● **Brief**
For the entries below, work out how many lines include the string "value", then write only that number.

● **Records to use**
================

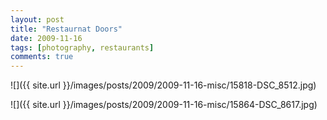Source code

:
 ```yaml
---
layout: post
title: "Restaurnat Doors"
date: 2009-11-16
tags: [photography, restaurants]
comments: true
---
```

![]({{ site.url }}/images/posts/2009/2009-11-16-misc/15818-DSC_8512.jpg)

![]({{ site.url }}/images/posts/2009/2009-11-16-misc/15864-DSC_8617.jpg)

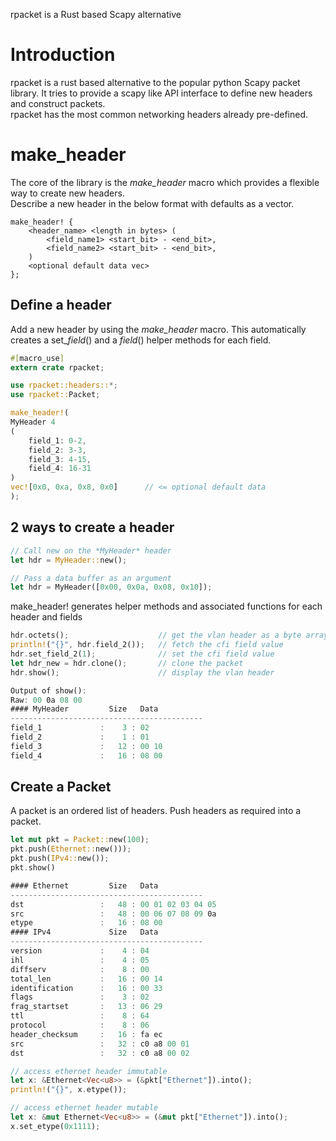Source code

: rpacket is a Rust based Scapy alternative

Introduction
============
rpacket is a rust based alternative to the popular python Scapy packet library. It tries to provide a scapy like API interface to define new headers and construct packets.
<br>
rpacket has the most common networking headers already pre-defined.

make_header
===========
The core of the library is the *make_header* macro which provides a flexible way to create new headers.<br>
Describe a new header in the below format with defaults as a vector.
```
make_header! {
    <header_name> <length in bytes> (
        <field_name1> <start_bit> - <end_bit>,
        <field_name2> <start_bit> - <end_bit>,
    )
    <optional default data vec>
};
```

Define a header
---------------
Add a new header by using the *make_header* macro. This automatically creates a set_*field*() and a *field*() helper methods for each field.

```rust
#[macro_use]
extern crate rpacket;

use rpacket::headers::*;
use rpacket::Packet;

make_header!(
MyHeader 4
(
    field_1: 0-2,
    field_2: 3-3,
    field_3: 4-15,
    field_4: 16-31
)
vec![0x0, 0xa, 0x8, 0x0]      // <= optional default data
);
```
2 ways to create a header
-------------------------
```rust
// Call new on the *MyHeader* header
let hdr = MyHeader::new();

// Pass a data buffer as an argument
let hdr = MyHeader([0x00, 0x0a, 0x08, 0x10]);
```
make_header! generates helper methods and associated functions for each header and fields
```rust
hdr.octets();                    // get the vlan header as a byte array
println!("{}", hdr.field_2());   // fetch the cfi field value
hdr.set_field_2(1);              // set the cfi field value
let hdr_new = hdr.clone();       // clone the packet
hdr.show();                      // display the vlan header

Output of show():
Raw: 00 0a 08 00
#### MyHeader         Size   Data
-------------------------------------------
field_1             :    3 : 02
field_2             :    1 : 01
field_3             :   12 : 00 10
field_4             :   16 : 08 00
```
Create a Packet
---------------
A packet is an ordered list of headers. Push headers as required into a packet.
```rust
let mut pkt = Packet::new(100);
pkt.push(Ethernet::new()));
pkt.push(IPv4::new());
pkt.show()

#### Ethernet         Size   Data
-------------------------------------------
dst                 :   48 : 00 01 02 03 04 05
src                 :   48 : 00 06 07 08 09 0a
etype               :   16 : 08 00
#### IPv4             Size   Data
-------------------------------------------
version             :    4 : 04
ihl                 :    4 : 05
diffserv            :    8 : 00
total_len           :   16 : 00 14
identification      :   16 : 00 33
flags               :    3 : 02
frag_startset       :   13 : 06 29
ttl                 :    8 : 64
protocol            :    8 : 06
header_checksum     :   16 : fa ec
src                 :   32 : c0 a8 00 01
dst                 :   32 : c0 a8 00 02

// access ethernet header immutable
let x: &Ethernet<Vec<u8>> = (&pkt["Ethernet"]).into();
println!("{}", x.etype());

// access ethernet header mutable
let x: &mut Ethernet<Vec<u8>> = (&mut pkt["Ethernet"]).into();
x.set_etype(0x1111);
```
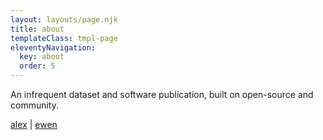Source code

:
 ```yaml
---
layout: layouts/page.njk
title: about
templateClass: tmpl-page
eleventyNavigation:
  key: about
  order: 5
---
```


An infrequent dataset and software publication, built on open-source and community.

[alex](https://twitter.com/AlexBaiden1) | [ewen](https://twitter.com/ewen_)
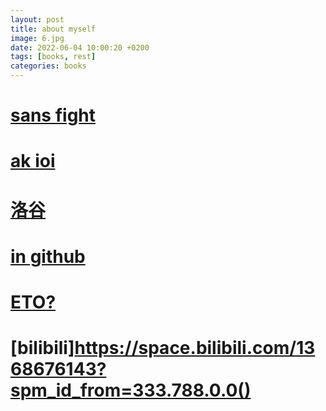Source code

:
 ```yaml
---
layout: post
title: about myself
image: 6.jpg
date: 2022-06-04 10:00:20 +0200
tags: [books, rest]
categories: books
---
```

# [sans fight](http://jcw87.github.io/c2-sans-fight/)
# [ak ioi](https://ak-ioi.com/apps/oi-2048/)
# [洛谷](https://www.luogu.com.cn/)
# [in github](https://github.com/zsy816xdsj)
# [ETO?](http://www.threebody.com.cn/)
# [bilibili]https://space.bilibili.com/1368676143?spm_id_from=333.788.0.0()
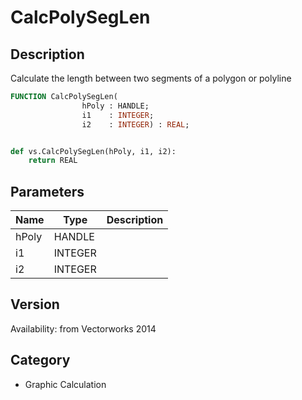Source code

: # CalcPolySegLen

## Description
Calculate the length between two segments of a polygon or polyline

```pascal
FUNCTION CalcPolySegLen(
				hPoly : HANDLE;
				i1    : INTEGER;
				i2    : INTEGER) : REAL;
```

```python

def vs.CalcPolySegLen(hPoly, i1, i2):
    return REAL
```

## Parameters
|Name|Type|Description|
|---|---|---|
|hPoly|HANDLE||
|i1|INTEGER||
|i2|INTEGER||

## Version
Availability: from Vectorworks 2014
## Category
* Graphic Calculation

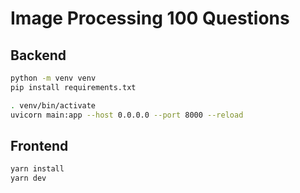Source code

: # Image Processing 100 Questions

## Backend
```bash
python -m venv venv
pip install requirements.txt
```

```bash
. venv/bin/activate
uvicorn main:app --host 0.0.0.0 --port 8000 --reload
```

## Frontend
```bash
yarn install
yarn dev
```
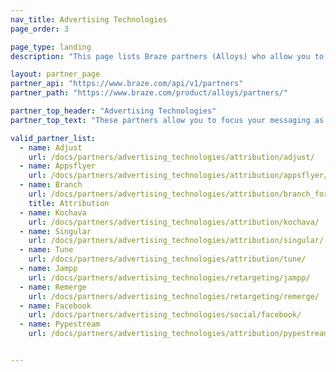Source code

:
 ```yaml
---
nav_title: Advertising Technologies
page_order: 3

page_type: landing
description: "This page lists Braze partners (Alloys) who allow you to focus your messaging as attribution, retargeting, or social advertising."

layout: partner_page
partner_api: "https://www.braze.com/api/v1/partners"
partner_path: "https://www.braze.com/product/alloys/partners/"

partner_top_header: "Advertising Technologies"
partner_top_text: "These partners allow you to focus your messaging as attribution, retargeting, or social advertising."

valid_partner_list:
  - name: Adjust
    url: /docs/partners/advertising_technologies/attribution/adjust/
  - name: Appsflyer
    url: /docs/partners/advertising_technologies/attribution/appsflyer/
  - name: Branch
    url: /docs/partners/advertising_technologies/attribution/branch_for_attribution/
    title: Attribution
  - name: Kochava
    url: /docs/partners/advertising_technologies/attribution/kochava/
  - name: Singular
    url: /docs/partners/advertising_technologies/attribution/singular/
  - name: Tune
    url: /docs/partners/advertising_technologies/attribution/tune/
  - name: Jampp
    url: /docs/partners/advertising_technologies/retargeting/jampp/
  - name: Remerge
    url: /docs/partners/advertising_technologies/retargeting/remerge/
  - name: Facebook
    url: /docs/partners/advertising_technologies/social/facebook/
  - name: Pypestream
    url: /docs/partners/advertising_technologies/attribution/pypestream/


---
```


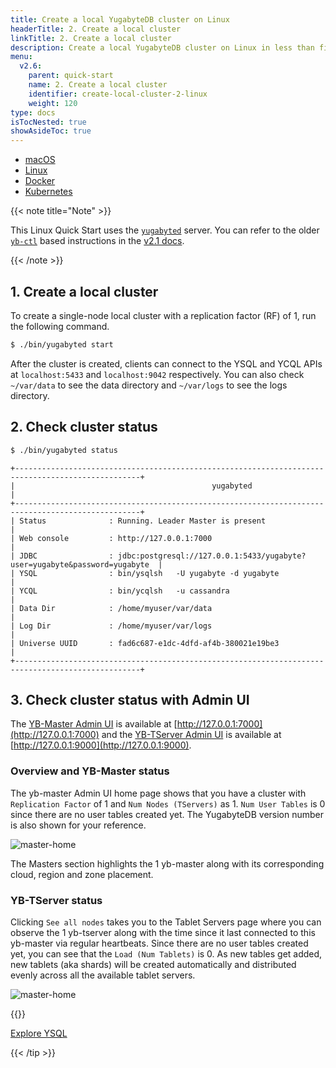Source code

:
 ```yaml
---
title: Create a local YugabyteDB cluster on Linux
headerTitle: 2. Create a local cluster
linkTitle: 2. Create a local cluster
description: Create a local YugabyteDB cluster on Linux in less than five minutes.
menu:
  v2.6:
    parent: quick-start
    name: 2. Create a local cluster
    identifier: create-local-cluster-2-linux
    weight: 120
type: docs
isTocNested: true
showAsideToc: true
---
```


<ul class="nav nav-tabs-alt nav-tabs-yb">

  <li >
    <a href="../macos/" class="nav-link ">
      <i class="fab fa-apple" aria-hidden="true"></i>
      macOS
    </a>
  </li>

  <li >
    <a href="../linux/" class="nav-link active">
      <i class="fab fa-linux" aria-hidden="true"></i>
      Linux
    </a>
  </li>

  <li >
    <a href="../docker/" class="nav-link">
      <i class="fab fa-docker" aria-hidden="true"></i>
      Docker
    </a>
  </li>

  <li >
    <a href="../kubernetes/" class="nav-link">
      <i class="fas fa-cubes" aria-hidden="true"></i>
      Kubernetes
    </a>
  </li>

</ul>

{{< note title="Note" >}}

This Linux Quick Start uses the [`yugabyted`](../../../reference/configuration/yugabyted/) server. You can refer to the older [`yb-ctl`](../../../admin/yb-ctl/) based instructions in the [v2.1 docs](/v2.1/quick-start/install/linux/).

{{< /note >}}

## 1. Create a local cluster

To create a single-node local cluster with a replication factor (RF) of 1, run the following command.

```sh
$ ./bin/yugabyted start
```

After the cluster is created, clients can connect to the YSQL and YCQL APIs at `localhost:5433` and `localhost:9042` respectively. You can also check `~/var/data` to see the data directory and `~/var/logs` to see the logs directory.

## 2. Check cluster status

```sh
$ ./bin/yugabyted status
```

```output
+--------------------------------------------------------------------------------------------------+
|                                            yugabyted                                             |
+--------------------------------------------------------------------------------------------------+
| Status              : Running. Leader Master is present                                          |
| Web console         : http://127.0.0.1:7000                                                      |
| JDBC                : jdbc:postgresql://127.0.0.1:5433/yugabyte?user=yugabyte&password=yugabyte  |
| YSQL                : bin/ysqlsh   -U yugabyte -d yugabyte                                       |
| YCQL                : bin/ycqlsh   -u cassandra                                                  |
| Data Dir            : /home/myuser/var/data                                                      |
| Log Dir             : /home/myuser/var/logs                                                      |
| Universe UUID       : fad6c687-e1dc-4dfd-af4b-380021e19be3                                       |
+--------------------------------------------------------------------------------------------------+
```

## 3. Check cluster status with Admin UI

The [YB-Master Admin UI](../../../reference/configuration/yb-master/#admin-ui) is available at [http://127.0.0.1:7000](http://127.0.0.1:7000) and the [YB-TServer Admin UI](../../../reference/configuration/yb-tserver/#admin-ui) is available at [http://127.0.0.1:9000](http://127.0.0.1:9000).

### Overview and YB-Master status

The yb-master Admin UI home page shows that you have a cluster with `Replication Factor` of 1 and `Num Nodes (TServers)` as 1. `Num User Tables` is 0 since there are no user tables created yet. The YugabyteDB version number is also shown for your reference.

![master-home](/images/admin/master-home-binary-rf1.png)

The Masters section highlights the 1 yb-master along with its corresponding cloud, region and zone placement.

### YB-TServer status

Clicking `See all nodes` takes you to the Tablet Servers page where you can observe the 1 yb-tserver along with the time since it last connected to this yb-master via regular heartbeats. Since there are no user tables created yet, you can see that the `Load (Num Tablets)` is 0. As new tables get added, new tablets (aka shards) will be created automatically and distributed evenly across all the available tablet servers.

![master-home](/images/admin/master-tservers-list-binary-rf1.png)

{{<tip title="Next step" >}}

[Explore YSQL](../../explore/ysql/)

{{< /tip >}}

================

● **Solution for this exercise**
2